Klaus tarafından farklı programlama tekniklerine ilişkin yararlı bir tartışma yapıldı.
İki ana sistem
Üç ya da dört farklı sistem daha önerilmiş olsa da, burada en iyi bilinen iki yöntemden bahsedeceğiz.
Bunlardan biri ABD Hava Kuvvetleri'nde psikolog olan Norman Crowder'a aitti. Kendisinden uçak bakım personelinin eğitimini araştırması istenmişti. Crowder'ın sistemi, metin içinde çoktan seçmeli sorular belirlemek ve her bir alternatif için geri bildirim sağlamaktı. Bu yöntemin örnekleri, sorularda sunulan alternatiflerin öğrencilerin yapması muhtemel hataları kapsayacak şekilde seçildiğini göstermektedir.
Davranışçı B.F. Skinner tarafından önerilen diğer programlı öğrenme tarzı çok daha iyi bilinmektedir. Skinner geleneksel öğretim yöntemlerine çok etkili eleĢtiriler getirmiĢtir. Onun programlı öğretim Ģeması, materyali tipik davranıĢçı tarzda bir "pekiĢtirme programı "nın parçası olarak sunmaktı. Skinner'ın davranışçılık teorisinin programlanmış metni, onun fikirlerinin eylemdeki en eksiksiz örneğidir. Skinner, bu pasajdan da görülebileceği gibi, kendi fikirleri için harika bir reklamcıydı:
"Yapılması gereken basit bir iş var. Bu görev somut terimlerle ifade edilebilir. Gerekli teknikler bilinmektedir. Ekipman kolaylıkla temin edilebilir. Kültürel atalet dışında hiçbir engel yoktur... İnsanın bilimsel olarak incelenmesinin insanın yararına kullanılacağı heyecan verici ve devrimci bir dönemin eşiğindeyiz. Eğitim kendi rolünü oynamalıdır. Eğitim uygulamalarında kapsamlı bir revizyonun mümkün ve kaçınılmaz olduğu gerçeğini kabul etmelidir...".
Her iki yöntem de başlangıçta makinelerde sunulmuş ve her ikisi de daha sonra kitap formunda sunulmuştur. Her iki sistem de bir dereceye kadar öğrenci merkezliydi. Kendi hızlarında çalışan bireysel öğrenicilere öğretme yollarıydı. Her iki sistem de (farklı şekillerde) öğrenmeyi teşvik etmek için sonuç bilgisini kullanmıştır.p619 Her iki sistemde de sorunların belirlenmesi ve giderilmesi için içerik önceden test edilmiştir. Her iki sistem de net öğrenme hedeflerini vurgulamıştır. Öğrenmedeki ilerleme, eşdeğer zorluktaki ön ve son testlerle ölçülmüştür. Birçok uygulamalı test bu yöntemlerin etkinliğini göstermiştir.
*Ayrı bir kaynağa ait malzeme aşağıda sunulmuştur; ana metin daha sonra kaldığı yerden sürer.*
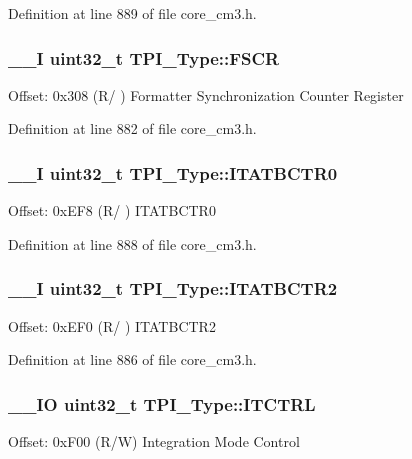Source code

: Definition at line 889 of file core\-\_\-cm3.\-h.

\hypertarget{struct_t_p_i___type_a377b78fe804f327e6f8b3d0f37e7bfef}{
\subsubsection[{F\-S\-C\-R}]{\setlength{\rightskip}{0pt plus 5cm}\-\_\-\-\_\-\-I {\bf uint32\-\_\-t} T\-P\-I\-\_\-\-Type\-::\-F\-S\-C\-R}}\label{struct_t_p_i___type_a377b78fe804f327e6f8b3d0f37e7bfef}
Offset\-: 0x308 (R/ ) Formatter Synchronization Counter Register 

Definition at line 882 of file core\-\_\-cm3.\-h.

\hypertarget{struct_t_p_i___type_a20ca7fad4d4009c242f20a7b4a44b7d0}{
\subsubsection[{I\-T\-A\-T\-B\-C\-T\-R0}]{\setlength{\rightskip}{0pt plus 5cm}\-\_\-\-\_\-\-I {\bf uint32\-\_\-t} T\-P\-I\-\_\-\-Type\-::\-I\-T\-A\-T\-B\-C\-T\-R0}}\label{struct_t_p_i___type_a20ca7fad4d4009c242f20a7b4a44b7d0}
Offset\-: 0x\-E\-F8 (R/ ) I\-T\-A\-T\-B\-C\-T\-R0 

Definition at line 888 of file core\-\_\-cm3.\-h.

\hypertarget{struct_t_p_i___type_a176d991adb4c022bd5b982a9f8fa6a1d}{
\subsubsection[{I\-T\-A\-T\-B\-C\-T\-R2}]{\setlength{\rightskip}{0pt plus 5cm}\-\_\-\-\_\-\-I {\bf uint32\-\_\-t} T\-P\-I\-\_\-\-Type\-::\-I\-T\-A\-T\-B\-C\-T\-R2}}\label{struct_t_p_i___type_a176d991adb4c022bd5b982a9f8fa6a1d}
Offset\-: 0x\-E\-F0 (R/ ) I\-T\-A\-T\-B\-C\-T\-R2 

Definition at line 886 of file core\-\_\-cm3.\-h.

\hypertarget{struct_t_p_i___type_ab49c2cb6b5fe082746a444e07548c198}{
\subsubsection[{I\-T\-C\-T\-R\-L}]{\setlength{\rightskip}{0pt plus 5cm}\-\_\-\-\_\-\-I\-O {\bf uint32\-\_\-t} T\-P\-I\-\_\-\-Type\-::\-I\-T\-C\-T\-R\-L}}\label{struct_t_p_i___type_ab49c2cb6b5fe082746a444e07548c198}
Offset\-: 0x\-F00 (R/\-W) Integration Mode Control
Bu fikirlerin birçoğu açık öğrenme (bkz. Açık Üniversite) ve bilgisayar destekli öğrenme gibi diğer eğitim alanlarında da benimsenmiş ve kullanılmıştır.
Sorular ve Yanıtlar
S: Programlı öğrenme nedir?
C: Programlı öğrenme, psikologlar ve eğitimciler tarafından yürütülen araştırmalara dayanan ve öğrencilerin başarılı bir şekilde çalışmasına yardımcı olan bir öğrenme sistemidir.
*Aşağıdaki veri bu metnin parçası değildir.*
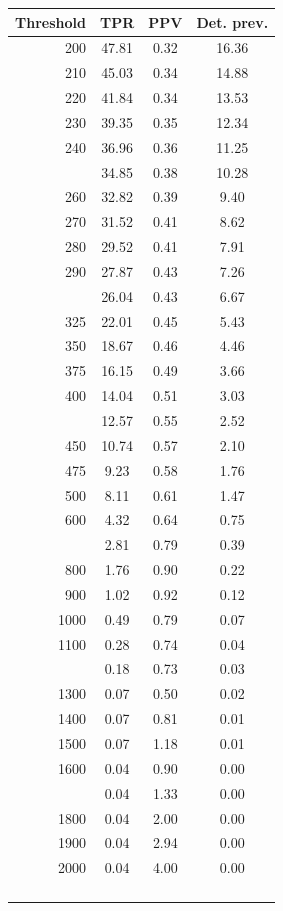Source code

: \documentclass[12pt]{article}
\begin{document}
\begin{minipage}{0.5\textwidth}\small
\begin{tabular}{rccc}
\toprule
\textbf{Threshold} & \textbf{TPR} 
& \textbf{PPV} & \textbf{Det. prev.} \\
\midrule 
   200 & 47.81 & 0.32 & 16.36 \\ 
   210 & 45.03 & 0.34 & 14.88 \\ 
   220 & 41.84 & 0.34 & 13.53 \\ 
   230 & 39.35 & 0.35 & 12.34 \\ 
   240 & 36.96 & 0.36 & 11.25 \\  \addlinespace
   250 & 34.85 & 0.38 & 10.28 \\ 
   260 & 32.82 & 0.39 & 9.40 \\ 
   270 & 31.52 & 0.41 & 8.62 \\ 
   280 & 29.52 & 0.41 & 7.91 \\ 
   290 & 27.87 & 0.43 & 7.26 \\  \addlinespace
   300 & 26.04 & 0.43 & 6.67 \\ 
   325 & 22.01 & 0.45 & 5.43 \\ 
   350 & 18.67 & 0.46 & 4.46 \\ 
   375 & 16.15 & 0.49 & 3.66 \\ 
   400 & 14.04 & 0.51 & 3.03 \\  \addlinespace
   425 & 12.57 & 0.55 & 2.52 \\ 
   450 & 10.74 & 0.57 & 2.10 \\ 
   475 & 9.23 & 0.58 & 1.76 \\ 
   500 & 8.11 & 0.61 & 1.47 \\ 
   600 & 4.32 & 0.64 & 0.75 \\  \addlinespace
   700 & 2.81 & 0.79 & 0.39 \\ 
   800 & 1.76 & 0.90 & 0.22 \\ 
   900 & 1.02 & 0.92 & 0.12 \\ 
  1000 & 0.49 & 0.79 & 0.07 \\ 
  1100 & 0.28 & 0.74 & 0.04 \\  \addlinespace
  1200 & 0.18 & 0.73 & 0.03 \\ 
  1300 & 0.07 & 0.50 & 0.02 \\ 
  1400 & 0.07 & 0.81 & 0.01 \\ 
  1500 & 0.07 & 1.18 & 0.01 \\ 
  1600 & 0.04 & 0.90 & 0.00 \\  \addlinespace
  1700 & 0.04 & 1.33 & 0.00 \\ 
  1800 & 0.04 & 2.00 & 0.00 \\ 
  1900 & 0.04 & 2.94 & 0.00 \\ 
  2000 & 0.04 & 4.00 & 0.00 \\ \\ \addlinespace \\ \\ \\
\bottomrule
\end{tabular}

\end{minipage}
\end{document}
S: Programlı öğrenmede materyali sunmak için ne kullanılır?
C: Öğrenilecek materyal bir tür ders kitabında veya öğretim makinesinde veya bilgisayarda sunulur.
S: Programlı öğrenmede materyal nasıl sunulur?
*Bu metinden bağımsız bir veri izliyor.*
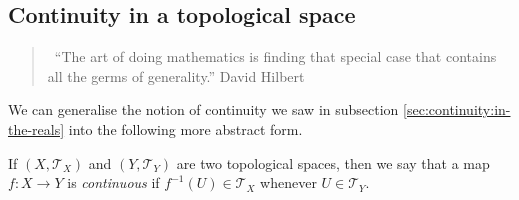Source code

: \documentclass[a4paper,11pt]{article}
\begin{document}
\subsection{Continuity in a topological space\label{sec:continuity:in-a-topological-space}}

\begin{quote}
\quad\ ``The art of doing mathematics is finding that special case that contains all the germs of generality.''
\hfill David Hilbert
\end{quote}

We can generalise the notion of continuity we saw in subsection \ref{sec:continuity:in-the-reals} into the following more abstract form.

If $(X, \mathcal{T}_X)$ and $(Y, \mathcal{T}_Y)$ are two topological spaces, then we say that a map $f : X \to Y$ is \textit{continuous} if $f^{-1}(U) \in \mathcal{T}_X$ whenever $U \in \mathcal{T}_Y$.
\end{document}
C: Materyal mantıksal ve test edilmiş bir sırayla küçük adımlar veya daha büyük parçalar halinde sunulur.
S: Programlı öğrenmede her adımdan sonra ne olur?
C: Her adımdan sonra, öğrencilere anlamalarını test etmek için bir soru verilir ve doğru cevap hemen gösterilir.
S: Bir kitap aracılığıyla programlı öğrenme fikrini ilk kim ortaya attı?
C: Edward L. Thorndike 1912 yılında bir kitap aracılığıyla programlı öğrenme fikrini ortaya atmıştır.
S: İlk öğretim makinesini kim geliştirdi?
C: İlk öğretim makinesi Sidney L. Pressey tarafından geliştirilmiştir.
S: İlk öğretim makinesinin başlangıçtaki amacı neydi?
C: İlk öğretim makinesi başlangıçta kendi kendine puan veren bir makine olarak geliştirildi, ancak aslında öğretme yeteneğini gösterdi.